◆ Data shown
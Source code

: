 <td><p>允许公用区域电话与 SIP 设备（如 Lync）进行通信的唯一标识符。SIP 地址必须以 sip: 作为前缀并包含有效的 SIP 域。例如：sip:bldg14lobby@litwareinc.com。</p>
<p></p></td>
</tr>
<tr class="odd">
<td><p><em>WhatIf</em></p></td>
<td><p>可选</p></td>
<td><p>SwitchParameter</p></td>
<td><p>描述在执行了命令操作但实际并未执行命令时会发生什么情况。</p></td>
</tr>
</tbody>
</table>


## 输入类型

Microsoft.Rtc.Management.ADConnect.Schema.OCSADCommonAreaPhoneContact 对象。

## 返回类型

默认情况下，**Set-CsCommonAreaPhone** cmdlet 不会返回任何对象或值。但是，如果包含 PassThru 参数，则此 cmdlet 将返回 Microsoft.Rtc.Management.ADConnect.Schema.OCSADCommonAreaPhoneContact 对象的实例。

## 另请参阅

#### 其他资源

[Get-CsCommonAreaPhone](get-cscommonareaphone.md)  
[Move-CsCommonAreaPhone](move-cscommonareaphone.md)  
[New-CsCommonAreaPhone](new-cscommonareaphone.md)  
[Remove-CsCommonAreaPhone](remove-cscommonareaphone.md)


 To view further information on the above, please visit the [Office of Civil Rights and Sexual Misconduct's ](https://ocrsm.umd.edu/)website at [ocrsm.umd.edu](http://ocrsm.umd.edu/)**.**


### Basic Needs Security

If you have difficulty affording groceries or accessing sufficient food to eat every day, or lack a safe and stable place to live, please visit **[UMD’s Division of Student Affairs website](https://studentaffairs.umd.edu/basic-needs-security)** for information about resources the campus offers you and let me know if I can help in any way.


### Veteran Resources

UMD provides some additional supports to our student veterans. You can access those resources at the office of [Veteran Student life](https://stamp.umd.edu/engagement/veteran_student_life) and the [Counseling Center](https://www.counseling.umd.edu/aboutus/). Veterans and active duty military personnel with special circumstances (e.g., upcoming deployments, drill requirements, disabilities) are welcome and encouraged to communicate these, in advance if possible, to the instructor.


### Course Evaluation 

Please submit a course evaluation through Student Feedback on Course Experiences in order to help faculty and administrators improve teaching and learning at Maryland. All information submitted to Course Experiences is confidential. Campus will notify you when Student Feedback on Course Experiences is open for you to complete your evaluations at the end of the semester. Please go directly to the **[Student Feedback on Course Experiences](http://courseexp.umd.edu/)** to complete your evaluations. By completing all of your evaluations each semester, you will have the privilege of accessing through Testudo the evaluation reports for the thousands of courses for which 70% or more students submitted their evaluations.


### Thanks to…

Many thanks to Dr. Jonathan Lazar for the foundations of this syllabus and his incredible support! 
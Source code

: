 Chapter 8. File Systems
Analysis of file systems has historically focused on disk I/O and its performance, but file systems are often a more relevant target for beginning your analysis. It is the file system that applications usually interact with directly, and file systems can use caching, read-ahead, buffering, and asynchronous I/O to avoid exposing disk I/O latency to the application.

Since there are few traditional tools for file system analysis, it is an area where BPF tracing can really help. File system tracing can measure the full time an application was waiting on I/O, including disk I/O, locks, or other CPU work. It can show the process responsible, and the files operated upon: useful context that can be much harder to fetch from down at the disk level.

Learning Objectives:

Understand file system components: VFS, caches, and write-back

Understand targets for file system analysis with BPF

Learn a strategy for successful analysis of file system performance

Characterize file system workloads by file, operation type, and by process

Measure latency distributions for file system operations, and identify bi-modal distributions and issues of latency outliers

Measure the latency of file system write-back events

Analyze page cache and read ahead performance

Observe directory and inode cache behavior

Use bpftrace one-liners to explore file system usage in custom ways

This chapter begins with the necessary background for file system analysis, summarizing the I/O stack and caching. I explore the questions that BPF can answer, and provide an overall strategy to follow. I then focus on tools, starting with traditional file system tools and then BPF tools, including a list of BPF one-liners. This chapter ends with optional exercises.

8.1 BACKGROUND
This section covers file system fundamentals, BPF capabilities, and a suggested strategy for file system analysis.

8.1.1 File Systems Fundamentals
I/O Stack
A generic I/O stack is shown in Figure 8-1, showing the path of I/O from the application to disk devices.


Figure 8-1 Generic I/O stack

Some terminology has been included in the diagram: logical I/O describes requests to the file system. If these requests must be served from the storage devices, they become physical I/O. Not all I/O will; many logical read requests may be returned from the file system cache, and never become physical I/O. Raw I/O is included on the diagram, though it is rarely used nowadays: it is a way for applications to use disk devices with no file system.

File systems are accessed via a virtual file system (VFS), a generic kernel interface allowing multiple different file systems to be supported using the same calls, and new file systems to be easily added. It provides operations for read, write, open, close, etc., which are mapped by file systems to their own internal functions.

◆ What is being asked
Copy out the entries above exactly as given, starting at the top and ending with the line containing "[Remove-CsCommonAreaPhone](remove-cscommonareaphone.md)"; include both and nothing more.

◆ Answer to the exercise
Source code

: <td><p>允许公用区域电话与 SIP 设备（如 Lync）进行通信的唯一标识符。SIP 地址必须以 sip: 作为前缀并包含有效的 SIP 域。例如：sip:bldg14lobby@litwareinc.com。</p>
<p></p></td>
</tr>
<tr class="odd">
<td><p><em>WhatIf</em></p></td>
<td><p>可选</p></td>
<td><p>SwitchParameter</p></td>
<td><p>描述在执行了命令操作但实际并未执行命令时会发生什么情况。</p></td>
</tr>
</tbody>
</table>


## 输入类型

Microsoft.Rtc.Management.ADConnect.Schema.OCSADCommonAreaPhoneContact 对象。

## 返回类型

默认情况下，**Set-CsCommonAreaPhone** cmdlet 不会返回任何对象或值。但是，如果包含 PassThru 参数，则此 cmdlet 将返回 Microsoft.Rtc.Management.ADConnect.Schema.OCSADCommonAreaPhoneContact 对象的实例。

## 另请参阅

#### 其他资源

[Get-CsCommonAreaPhone](get-cscommonareaphone.md)  
[Move-CsCommonAreaPhone](move-cscommonareaphone.md)  
[New-CsCommonAreaPhone](new-cscommonareaphone.md)  
[Remove-CsCommonAreaPhone](remove-cscommonareaphone.md)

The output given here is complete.